Given two random variables X,Y with measures P,Q (i.e. $P(A)=\mathbb{P}(X\in A)$). Show that if $P(E) \le Q(E^\alpha) + \beta$ for all measurable $E\subset\mathbb{R}$ then $\mathbb{P}(d(X,Y)>\alpha)<\beta$.
Only hints please.
Attempts
1)For all $\varepsilon>0$ Strassen's theorem gives us measure $\mu$ on $\mathbb{R}^{2}$ s.t. $\mu(d(X,Y) >\alpha +\varepsilon)\leq \varepsilon+\beta$ and marginals P,Q. Now I want to relate the measures $\mathbb{P}$ and $\mu$. (By taking sequence of such measures we can remove the $\varepsilon$).
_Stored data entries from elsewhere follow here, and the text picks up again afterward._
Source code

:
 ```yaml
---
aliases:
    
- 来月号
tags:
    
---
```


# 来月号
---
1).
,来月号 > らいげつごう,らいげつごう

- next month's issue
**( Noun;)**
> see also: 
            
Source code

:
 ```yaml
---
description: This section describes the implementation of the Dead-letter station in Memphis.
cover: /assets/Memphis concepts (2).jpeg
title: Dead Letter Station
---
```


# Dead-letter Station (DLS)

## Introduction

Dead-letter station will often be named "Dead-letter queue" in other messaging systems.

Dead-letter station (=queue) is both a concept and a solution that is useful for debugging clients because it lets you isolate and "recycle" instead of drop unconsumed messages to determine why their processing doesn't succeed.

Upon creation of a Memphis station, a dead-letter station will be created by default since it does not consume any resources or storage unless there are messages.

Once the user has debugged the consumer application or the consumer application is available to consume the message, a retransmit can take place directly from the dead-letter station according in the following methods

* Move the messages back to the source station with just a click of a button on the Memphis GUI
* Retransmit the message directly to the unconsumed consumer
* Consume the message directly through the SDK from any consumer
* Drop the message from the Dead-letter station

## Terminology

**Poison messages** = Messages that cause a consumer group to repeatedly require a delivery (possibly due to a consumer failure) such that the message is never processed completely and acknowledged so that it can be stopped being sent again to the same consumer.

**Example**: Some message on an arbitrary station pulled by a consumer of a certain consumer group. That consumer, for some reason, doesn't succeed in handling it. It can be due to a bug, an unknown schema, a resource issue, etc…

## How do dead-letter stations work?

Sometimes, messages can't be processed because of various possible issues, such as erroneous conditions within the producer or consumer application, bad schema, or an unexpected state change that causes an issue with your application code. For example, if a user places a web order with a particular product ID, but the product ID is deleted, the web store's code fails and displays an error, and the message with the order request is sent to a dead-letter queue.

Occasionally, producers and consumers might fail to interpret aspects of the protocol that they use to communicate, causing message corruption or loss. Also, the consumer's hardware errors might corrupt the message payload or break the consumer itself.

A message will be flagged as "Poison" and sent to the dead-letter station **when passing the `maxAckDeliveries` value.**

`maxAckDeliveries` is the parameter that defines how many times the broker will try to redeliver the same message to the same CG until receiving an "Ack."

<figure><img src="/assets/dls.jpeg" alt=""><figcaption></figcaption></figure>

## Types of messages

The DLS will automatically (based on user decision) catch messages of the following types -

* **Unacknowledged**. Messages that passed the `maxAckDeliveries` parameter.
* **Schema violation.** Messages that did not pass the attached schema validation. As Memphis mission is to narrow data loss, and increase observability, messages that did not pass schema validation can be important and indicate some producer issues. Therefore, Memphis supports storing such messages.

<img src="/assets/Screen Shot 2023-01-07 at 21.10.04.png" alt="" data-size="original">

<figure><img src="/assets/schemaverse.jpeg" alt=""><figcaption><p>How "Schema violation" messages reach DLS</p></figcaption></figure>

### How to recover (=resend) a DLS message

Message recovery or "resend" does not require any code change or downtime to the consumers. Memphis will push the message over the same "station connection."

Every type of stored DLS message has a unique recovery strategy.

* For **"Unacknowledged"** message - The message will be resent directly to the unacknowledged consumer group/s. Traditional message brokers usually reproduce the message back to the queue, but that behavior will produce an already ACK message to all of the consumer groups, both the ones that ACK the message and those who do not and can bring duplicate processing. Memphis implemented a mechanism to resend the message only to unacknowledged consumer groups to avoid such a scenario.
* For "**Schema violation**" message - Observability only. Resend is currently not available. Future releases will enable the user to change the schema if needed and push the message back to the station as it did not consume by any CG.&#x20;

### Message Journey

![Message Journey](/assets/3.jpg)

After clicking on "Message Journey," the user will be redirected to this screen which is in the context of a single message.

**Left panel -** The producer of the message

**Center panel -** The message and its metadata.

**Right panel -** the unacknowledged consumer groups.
We have $$\mathbb{P}(X\in A, Y\in B)-\mu(A\times B)=\mathbb{P}(X\in A)+\mathbb{P}( Y\in B)-\mathbb{P}(X\in A\cup Y\in B)-[\mu(A\times S)+\mu(S\times B)-\mu(A\times S\cup S\times B)]=\mu(A\times S\cup S\times B)-\mathbb{P}(X\in A\cup Y\in B)$$
Also,
$$\mu(d(x,y) < \alpha )=\mu(\bigcup_{x_{i}\in D} |x-x_{i}|< \alpha \times |y-x_{i}|< \alpha),$$
where D is the separable subset of X. I am trying to connect this with $\mathbb{P}(\bigcup_{x_{i}\in D} |X-x_{i}|< \alpha \cap |Y-x_{i}|< \alpha)$.
The relation through marginals doesn't seem to be enough.
2)There is an alternative proof of Strassen's theorem where the final measure is $\mathbb{P}$. I will try to relate the two proofs.